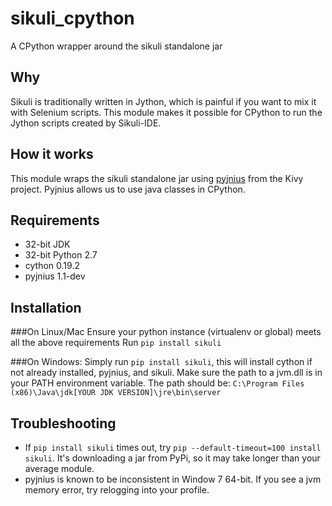 sikuli_cpython
==============

A CPython wrapper around the sikuli standalone jar

Why
---
Sikuli is traditionally written in Jython, which is painful if you want to mix it with Selenium scripts. This module makes it possible for CPython to run the Jython scripts created by Sikuli-IDE.

How it works
------------
This module wraps the sikuli standalone jar using [pyjnius](https://github.com/kivy/pyjnius) from the Kivy project. Pyjnius allows us to use java classes in CPython.

Requirements
------------
* 32-bit JDK
* 32-bit Python 2.7
* cython 0.19.2
* pyjnius 1.1-dev

Installation
------------

###On Linux/Mac
Ensure your python instance (virtualenv or global) meets all the above requirements
Run `pip install sikuli`

###On Windows:
Simply run `pip install sikuli`, this will install cython if not already installed, pyjnius, and sikuli.
Make sure the path to a jvm.dll is in your PATH environment variable. The path should be: `C:\Program Files (x86)\Java\jdk[YOUR JDK VERSION]\jre\bin\server`

Troubleshooting
---------------
* If `pip install sikuli` times out, try `pip --default-timeout=100 install sikuli`. It's downloading a jar from PyPi, so it may take longer than your average module.
* pyjnius is known to be inconsistent in Window 7 64-bit. If you see a jvm memory error, try relogging into your profile.
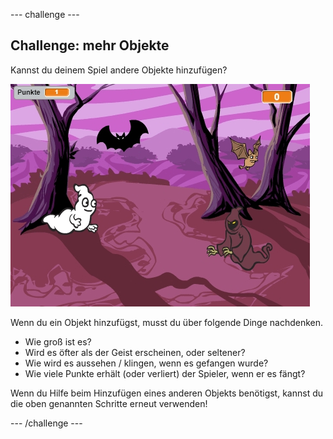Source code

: \--- challenge \---

## Challenge: mehr Objekte

Kannst du deinem Spiel andere Objekte hinzufügen?

![screenshot](images/ghost-final.png)

Wenn du ein Objekt hinzufügst, musst du über folgende Dinge nachdenken.

+ Wie groß ist es?
+ Wird es öfter als der Geist erscheinen, oder seltener?
+ Wie wird es aussehen / klingen, wenn es gefangen wurde?
+ Wie viele Punkte erhält (oder verliert) der Spieler, wenn er es fängt?

Wenn du Hilfe beim Hinzufügen eines anderen Objekts benötigst, kannst du die oben genannten Schritte erneut verwenden!

\--- /challenge \---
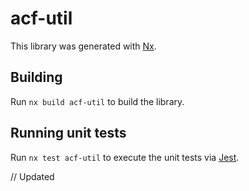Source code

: # acf-util

This library was generated with [Nx](https://nx.dev).

## Building

Run `nx build acf-util` to build the library.

## Running unit tests

Run `nx test acf-util` to execute the unit tests via [Jest](https://jestjs.io).

// Updated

════════════════

Above are the records; copy from them only the lines starting at the one containing "into your profile." and ending at the one containing "groß ist es?", exactly and without pictures.

## Task response
* pyjnius is known to be inconsistent in Window 7 64-bit. If you see a jvm memory error, try relogging into your profile.
Source code

: \--- challenge \---

## Challenge: mehr Objekte

Kannst du deinem Spiel andere Objekte hinzufügen?

![screenshot](images/ghost-final.png)

Wenn du ein Objekt hinzufügst, musst du über folgende Dinge nachdenken.

+ Wie groß ist es?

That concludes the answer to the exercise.